Caro deputado, pode-se até admitir que o senhor não tenha relação com os outros golpes de Nilton Monteiro, mas sua ficha está, sim, muito suja com a farsa da Lista de Furnas.
A cobrança extrajudicial que o estelionatário fez a Rogério Correia está toda documentada, tendo sido localizado, inclusive, o registro em cartório da mesma.

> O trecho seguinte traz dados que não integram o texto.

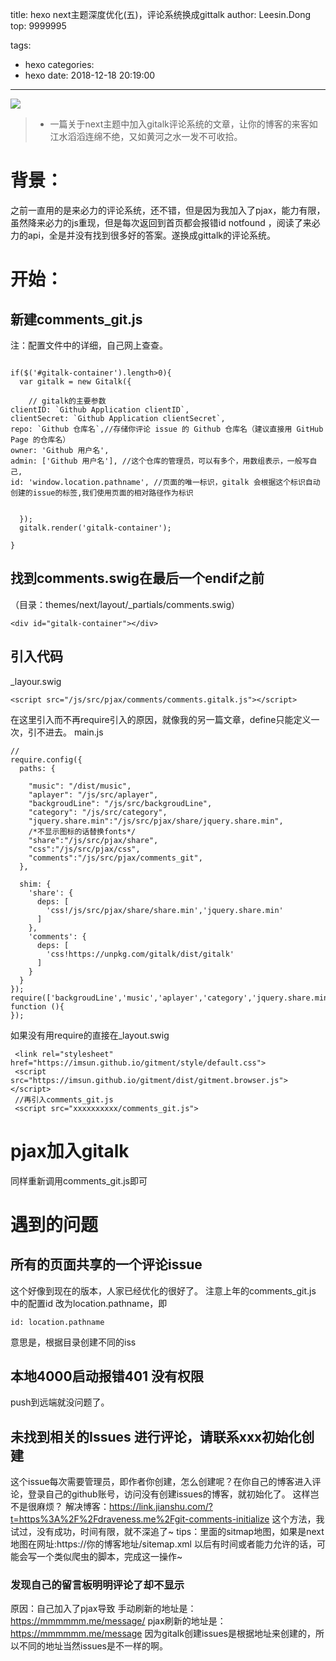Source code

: title: hexo next主题深度优化(五)，评论系统换成gittalk
author: Leesin.Dong
top: 9999995

tags:
  - hexo
categories:
  - hexo
date: 2018-12-18 20:19:00
---
![](https://youzi-1257702325.cos.ap-beijing.myqcloud.com/%E6%9F%9A%E5%AD%90/15440657994566.jpg)

> * 一篇关于next主题中加入gitalk评论系统的文章，让你的博客的来客如江水滔滔连绵不绝，又如黄河之水一发不可收拾。

<!--more-->


# 背景：
之前一直用的是来必力的评论系统，还不错，但是因为我加入了pjax，能力有限，虽然降来必力的js重现，但是每次返回到首页都会报错id notfound  ，阅读了来必力的api，全是并没有找到很多好的答案。遂换成gittalk的评论系统。
# 开始：
## 新建comments_git.js
注：配置文件中的详细，自己网上查查。
```

if($('#gitalk-container').length>0){
  var gitalk = new Gitalk({

    // gitalk的主要参数
clientID: `Github Application clientID`,
clientSecret: `Github Application clientSecret`,
repo: `Github 仓库名`,//存储你评论 issue 的 Github 仓库名（建议直接用 GitHub Page 的仓库名）
owner: 'Github 用户名',
admin: ['Github 用户名'], //这个仓库的管理员，可以有多个，用数组表示，一般写自己,
id: 'window.location.pathname', //页面的唯一标识，gitalk 会根据这个标识自动创建的issue的标签,我们使用页面的相对路径作为标识


  });
  gitalk.render('gitalk-container');

}
```
## 找到comments.swig在最后一个endif之前
（目录：themes/next/layout/_partials/comments.swig）
```
<div id="gitalk-container"></div>
```
## 引入代码
_layour.swig
```
<script src="/js/src/pjax/comments/comments.gitalk.js"></script>
```
在这里引入而不再require引入的原因，就像我的另一篇文章，define只能定义一次，引不进去。
main.js
```
//
require.config({
  paths: {

    "music": "/dist/music",
    "aplayer": "/js/src/aplayer",
    "backgroudLine": "/js/src/backgroudLine",
    "category": "/js/src/category",
    "jquery.share.min":"/js/src/pjax/share/jquery.share.min",
    /*不显示图标的话替换fonts*/
    "share":"/js/src/pjax/share",
    "css":"/js/src/pjax/css",
    "comments":"/js/src/pjax/comments_git",
  },

  shim: {
    'share': {
      deps: [
        'css!/js/src/pjax/share/share.min','jquery.share.min'
      ]
    },
    'comments': {
      deps: [
        'css!https://unpkg.com/gitalk/dist/gitalk'
      ]
    }
  }
});
require(['backgroudLine','music','aplayer','category','jquery.share.min','share','css','comments'], function (){
});
```
如果没有用require的直接在_layout.swig
```
 <link rel="stylesheet" href="https://imsun.github.io/gitment/style/default.css">
 <script src="https://imsun.github.io/gitment/dist/gitment.browser.js"></script>
 //再引入comments_git.js
 <script src="xxxxxxxxxx/comments_git.js">
```
# pjax加入gitalk
同样重新调用comments_git.js即可
# 遇到的问题
## 所有的页面共享的一个评论issue
这个好像到现在的版本，人家已经优化的很好了。
注意上年的comments_git.js
中的配置id 改为location.pathname，即
```
id: location.pathname
```
意思是，根据目录创建不同的iss
## 本地4000启动报错401 没有权限
push到远端就没问题了。
## 未找到相关的Issues 进行评论，请联系xxx初始化创建
这个issue每次需要管理员，即作者你创建，怎么创建呢？在你自己的博客进入评论，登录自己的github账号，访问没有创建issues的博客，就初始化了。
这样岂不是很麻烦？
解决博客：https://link.jianshu.com/?t=https%3A%2F%2Fdraveness.me%2Fgit-comments-initialize
这个方法，我试过，没有成功，时间有限，就不深追了~
tips：里面的sitmap地图，如果是next地图在网址:https://你的博客地址/sitemap.xml
以后有时间或者能力允许的话，可能会写一个类似爬虫的脚本，完成这一操作~
### 发现自己的留言板明明评论了却不显示
原因：自己加入了pjax导致
手动刷新的地址是：https://mmmmmm.me/message/
pjax刷新的地址是：https://mmmmmm.me/message
因为gitalk创建issues是根据地址来创建的，所以不同的地址当然issues是不一样的啊。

Leia o que diz nota publicada no site da Secretaria de Estado de Defesa Social nesta sexta-feira:
Nota de esclarecimento
Com relação à matéria publicada no jornal “Hoje em Dia”, na edição dessa sexta-feira (03/02), a Polícia Civil de Minas Gerais informa que:
- Não é verdadeira a afirmação de que “Delegado inocenta petista e incrimina lobista”;
- Não é verdadeira a informação de que “o delegado Márcio Simões Nabak desvinculou, ontem, o deputado estadual Rogério Correa (PT) de qualquer envolvimento nos supostos achaques a poderosos dos meios político e empresarial, que teriam sido feitos pelo lobista Nilton Monteiro”;
- As investigações localizaram no Cartório de 2º Ofício de Registro de Títulos de Documentos de Belo Horizonte documento de cobrança extrajudicial, registrado no ano de 2008, no qual Nilton Monteiro cobra do deputado Rogério Correa restante de pagamento por serviços contratados no ano de 2005;
- Nilton Monteiro foi detido por solicitação do Ministério Público e por determinação da Justiça, em função de acusação de falsificação de documentos de cobrança. No decorrer dessa investigação surgiram provas que apontam para a participação do mesmo em diversos outros golpes. Não há ainda nenhum processo aberto com relação aos outros casos que estão vindo à tona com as investigações;
- As investigações vão continuar e, tendo em vista o alcance dos golpes articulados pela quadrilha, o resultado das mesmas será tornado público com a frequência necessária, de tal forma a colaborar com os diversos processos em curso na Justiça;
- Os documentos já localizados serão encaminhados à Justiça mineira, com a sugestão de serem enviados à Polícia Federal.